Global fund managers are most bullish on stocks and cyclicals at the moment, but staying away from South-east Asia, according to a survey by Bank of America Merrill Lynch.

Expectations have also improved for corporate profits amid better outlooks for economies, according to the bank's global fund manager survey, which was carried out between Dec 6 and 12.

Globally, the survey reflected improved sentiment about the months ahead.

The proportion of investors who expected a better global economy rose to a net 71 per cent in December compared to 67 per cent in November.

A year ago, the bulls formed only 40 per cent of the responses.

About 41 per cent of the fund managers saw improved corporate profits in 2014, compared to 11 per cent a year ago. About 55 per cent of investors wanted companies to prioritise capital expenditure.

Equity allocations increased by two percentage points to net 54 per cent overweight in December, about one standard deviation above its 10-year average.

In terms of investment ideas, the most popular trades in December were short Japanese yen, long S&P 500 and long US high-yields. The top contrarian trades were to be long bonds, long Brazil and long consumer staples.

The strong consensus for some of the most popular trades could leave them vulnerable to disappointments and profit-taking.

"Weakness in the US dollar next year is the biggest threat to positioning given a consensus to go long Japanese and European cyclicals," Michael Hartnett, chief investment strategist at BofA Merrill Lynch Global Research, said in a statement.

John Bilton, the bank's European investment strategist, added: "Belief in the European recovery has reached a stretched level, leaving markets vulnerable to profit-taking as portfolio managers seek uncrowded alternatives."

Just 11 per cent of respondents expected the US Federal Reserve to taper quantitative easing this week. The Fed was expected to announce its decision overnight.

In Asia, Korea, Taiwan and China remained the most attractive markets, while sentiment remained cool for South-east Asia. There were some outliers, however. The Philippines, for example, saw sentiment swing positive over the past month as the country began to settle after November's Typhoon Haiyan. Thailand, however, fell out of favour amid political protests. Singapore fell in neutral territory among Asia-Pacific investors, with no strong conviction for over- or underweighting.

In a recent outlook report, Bank of Singapore argued that Singapore equities were preferred in South-east Asia, citing decent valuations and exposure to developed market growth.

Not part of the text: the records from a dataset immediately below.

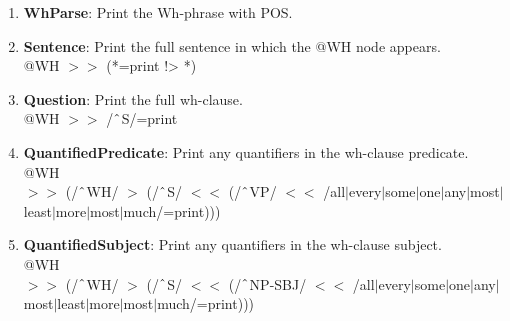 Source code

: \begin{enumerate}
    \item \textbf{WhParse}: Print the Wh-phrase with POS.

    \item \textbf{Sentence}: Print the full sentence in which the @WH node appears.\\
    @WH $>\!\!>$ (*=print !> *)

    \item \textbf{Question}: Print the full wh-clause.\\
    @WH $>\!\!>$ /$\string^$S/=print

    \item \textbf{QuantifiedPredicate}: Print any quantifiers in the wh-clause predicate.\\
    @WH \\
    $>\!\!>$ (/$\string^$WH/ $>$ (/$\string^$S/ $<\!\!<$ (/$\string^$VP/ $<\!\!<$ /all$|$every$|$some$|$one$|$any$|$most$|$least$|$more$|$most$|$much/=print)))

    \item \textbf{QuantifiedSubject}: Print any quantifiers in the wh-clause subject.\\
    @WH \\
    $>\!\!>$ (/$\string^$WH/ $>$ (/$\string^$S/ $<\!\!<$ (/$\string^$NP-SBJ/ $<\!\!<$ /all$|$every$|$some$|$one$|$any$|$most$|$least$|$more$|$most$|$much/=print)))

\end{enumerate}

"Improving global growth momentum driven by developed markets is expected to bring a rosier picture for Singapore," Bank of Singapore wrote. "As such, we maintain our preference for Singapore equities within South-east Asia, as corporate earnings momentum is poised to improve to +9 per cent."

Cyclical sectors such as industrials, retail, cars and technology are the preferred targets for investors in Asia.

Defensives such as financials, consumer staples, basic materials and utilities, however, remained consensus underweights.